Assigned task =>
Reproduce exactly the lines below from the one containing "Selective deletion via checkboxes per file" through the one containing "Displays file previews", including both, and nothing else.

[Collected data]

* * *

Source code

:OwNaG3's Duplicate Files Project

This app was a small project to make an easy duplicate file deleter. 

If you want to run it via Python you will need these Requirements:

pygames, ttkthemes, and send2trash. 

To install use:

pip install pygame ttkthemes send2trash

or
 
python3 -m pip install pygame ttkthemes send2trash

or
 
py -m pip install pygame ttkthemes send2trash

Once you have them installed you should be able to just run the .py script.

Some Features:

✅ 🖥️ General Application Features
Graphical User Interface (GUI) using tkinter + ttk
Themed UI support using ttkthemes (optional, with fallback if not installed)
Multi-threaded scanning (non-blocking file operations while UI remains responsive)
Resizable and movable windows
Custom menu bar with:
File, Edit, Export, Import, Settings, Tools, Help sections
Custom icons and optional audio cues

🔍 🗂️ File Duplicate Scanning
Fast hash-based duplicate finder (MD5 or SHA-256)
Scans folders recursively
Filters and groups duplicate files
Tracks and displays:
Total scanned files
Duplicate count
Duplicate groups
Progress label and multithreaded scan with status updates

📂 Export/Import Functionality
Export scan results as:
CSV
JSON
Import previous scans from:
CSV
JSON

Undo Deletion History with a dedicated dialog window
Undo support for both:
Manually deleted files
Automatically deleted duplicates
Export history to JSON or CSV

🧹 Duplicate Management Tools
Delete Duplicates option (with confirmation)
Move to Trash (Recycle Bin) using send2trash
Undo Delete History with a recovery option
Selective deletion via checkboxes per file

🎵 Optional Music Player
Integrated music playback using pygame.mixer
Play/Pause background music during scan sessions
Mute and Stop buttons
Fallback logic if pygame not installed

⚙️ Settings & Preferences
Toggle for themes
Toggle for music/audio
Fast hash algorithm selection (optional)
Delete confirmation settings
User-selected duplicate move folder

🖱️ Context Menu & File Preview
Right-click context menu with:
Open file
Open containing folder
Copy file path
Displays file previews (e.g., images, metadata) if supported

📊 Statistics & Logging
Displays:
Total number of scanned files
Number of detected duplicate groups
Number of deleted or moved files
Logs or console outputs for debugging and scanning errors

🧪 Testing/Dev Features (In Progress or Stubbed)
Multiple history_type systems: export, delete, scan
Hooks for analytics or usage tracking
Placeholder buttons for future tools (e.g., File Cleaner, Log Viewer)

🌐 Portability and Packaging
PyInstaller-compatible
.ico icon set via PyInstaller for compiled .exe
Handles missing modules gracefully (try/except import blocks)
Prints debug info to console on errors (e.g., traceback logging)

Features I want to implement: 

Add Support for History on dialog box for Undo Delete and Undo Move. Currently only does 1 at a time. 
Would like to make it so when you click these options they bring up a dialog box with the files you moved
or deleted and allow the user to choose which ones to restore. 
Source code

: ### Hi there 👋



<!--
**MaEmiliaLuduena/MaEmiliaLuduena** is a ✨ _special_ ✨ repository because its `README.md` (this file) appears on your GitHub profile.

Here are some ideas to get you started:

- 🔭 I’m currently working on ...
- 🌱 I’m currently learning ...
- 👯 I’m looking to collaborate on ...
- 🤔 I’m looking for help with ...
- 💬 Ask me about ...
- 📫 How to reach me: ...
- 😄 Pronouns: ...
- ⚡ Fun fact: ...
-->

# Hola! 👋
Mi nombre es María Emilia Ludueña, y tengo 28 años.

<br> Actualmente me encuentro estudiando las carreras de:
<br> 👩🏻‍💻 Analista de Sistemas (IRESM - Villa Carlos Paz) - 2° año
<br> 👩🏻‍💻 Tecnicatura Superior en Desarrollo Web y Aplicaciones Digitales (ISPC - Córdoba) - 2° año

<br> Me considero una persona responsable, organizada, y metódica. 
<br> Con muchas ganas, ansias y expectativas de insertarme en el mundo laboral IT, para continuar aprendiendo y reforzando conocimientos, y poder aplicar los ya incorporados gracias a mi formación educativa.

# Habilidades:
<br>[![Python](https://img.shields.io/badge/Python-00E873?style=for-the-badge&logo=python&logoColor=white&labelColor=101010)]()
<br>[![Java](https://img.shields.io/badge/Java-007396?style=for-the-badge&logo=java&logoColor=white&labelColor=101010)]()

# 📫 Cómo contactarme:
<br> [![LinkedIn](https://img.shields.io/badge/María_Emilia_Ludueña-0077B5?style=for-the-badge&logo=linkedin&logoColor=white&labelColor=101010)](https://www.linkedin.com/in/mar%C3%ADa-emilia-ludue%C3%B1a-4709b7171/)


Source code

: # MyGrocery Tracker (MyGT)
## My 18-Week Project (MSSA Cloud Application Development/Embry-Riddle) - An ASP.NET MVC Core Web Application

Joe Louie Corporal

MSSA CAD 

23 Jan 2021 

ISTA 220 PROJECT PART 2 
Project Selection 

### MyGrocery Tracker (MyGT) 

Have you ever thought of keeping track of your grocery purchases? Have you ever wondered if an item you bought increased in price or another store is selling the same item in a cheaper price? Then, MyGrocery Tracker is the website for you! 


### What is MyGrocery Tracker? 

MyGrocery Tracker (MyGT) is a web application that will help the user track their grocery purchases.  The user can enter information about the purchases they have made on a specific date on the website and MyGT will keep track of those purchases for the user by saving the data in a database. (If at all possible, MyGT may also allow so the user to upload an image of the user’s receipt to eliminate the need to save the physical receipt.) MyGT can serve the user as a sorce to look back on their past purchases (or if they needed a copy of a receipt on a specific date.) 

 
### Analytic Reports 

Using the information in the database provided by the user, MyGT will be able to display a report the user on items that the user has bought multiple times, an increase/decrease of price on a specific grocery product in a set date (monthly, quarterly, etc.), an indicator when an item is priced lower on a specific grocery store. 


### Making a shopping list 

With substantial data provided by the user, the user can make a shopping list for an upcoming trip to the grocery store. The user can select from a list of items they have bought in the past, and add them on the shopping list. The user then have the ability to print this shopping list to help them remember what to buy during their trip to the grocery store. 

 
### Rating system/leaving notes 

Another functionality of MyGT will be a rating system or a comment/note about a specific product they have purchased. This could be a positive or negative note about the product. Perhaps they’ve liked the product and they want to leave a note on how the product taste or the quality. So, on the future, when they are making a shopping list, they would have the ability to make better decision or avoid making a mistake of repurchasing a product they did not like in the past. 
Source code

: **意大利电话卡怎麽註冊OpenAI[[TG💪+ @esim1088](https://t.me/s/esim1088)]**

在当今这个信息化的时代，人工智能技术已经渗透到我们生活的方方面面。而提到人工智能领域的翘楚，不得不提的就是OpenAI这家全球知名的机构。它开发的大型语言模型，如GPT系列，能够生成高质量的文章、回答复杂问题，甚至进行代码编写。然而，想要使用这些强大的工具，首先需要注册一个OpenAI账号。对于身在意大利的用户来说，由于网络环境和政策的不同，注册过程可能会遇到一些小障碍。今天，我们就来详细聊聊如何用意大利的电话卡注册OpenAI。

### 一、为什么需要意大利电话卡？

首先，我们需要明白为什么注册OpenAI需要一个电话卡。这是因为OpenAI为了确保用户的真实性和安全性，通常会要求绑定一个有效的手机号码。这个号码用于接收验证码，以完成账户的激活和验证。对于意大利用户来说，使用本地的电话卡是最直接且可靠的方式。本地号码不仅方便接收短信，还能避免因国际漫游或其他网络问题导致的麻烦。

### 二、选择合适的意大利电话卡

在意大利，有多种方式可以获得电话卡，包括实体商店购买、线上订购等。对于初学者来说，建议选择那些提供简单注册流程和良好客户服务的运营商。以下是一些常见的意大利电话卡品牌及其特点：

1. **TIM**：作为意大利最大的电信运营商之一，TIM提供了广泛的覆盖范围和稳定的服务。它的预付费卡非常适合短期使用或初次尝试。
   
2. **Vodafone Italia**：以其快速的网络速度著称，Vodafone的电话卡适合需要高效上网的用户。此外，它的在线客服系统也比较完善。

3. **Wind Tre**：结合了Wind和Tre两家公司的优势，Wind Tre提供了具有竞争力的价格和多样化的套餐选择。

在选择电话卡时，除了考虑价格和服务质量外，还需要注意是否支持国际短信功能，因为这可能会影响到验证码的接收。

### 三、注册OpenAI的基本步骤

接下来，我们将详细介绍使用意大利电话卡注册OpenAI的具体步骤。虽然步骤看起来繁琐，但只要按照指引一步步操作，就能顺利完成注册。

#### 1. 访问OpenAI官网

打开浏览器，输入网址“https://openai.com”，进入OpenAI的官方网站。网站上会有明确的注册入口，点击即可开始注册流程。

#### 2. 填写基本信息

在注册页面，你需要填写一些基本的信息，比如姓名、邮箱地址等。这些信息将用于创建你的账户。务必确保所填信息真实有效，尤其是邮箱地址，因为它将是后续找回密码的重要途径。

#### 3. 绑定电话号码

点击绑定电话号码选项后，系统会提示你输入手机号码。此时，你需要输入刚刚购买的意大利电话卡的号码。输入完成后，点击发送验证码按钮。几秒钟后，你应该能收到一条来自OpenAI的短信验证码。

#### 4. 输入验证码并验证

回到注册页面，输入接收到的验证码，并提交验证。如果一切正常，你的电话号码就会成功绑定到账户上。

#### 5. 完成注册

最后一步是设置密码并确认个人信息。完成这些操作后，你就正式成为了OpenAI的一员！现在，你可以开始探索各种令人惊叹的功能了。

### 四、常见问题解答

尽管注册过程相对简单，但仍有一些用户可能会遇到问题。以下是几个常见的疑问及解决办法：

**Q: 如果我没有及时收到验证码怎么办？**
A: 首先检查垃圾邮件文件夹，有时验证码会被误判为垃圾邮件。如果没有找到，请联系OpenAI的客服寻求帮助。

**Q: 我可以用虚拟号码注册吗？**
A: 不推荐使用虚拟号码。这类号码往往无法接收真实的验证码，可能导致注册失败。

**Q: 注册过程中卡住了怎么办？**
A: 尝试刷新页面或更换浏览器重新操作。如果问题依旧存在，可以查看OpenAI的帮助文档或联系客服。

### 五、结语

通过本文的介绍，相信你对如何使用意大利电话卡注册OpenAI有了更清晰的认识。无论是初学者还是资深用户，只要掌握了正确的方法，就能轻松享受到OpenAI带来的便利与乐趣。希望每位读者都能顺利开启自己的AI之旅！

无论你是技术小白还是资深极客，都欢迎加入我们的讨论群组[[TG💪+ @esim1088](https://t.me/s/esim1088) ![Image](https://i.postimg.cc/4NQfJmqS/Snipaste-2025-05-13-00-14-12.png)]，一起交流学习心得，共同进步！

* * *

Written response =>
Selective deletion via checkboxes per file

🎵 Optional Music Player
Integrated music playback using pygame.mixer
Play/Pause background music during scan sessions
Mute and Stop buttons
Fallback logic if pygame not installed

⚙️ Settings & Preferences
Toggle for themes
Toggle for music/audio
Fast hash algorithm selection (optional)
Delete confirmation settings
User-selected duplicate move folder

🖱️ Context Menu & File Preview
Right-click context menu with:
Open file
Open containing folder
Copy file path
Displays file previews (e.g., images, metadata) if supported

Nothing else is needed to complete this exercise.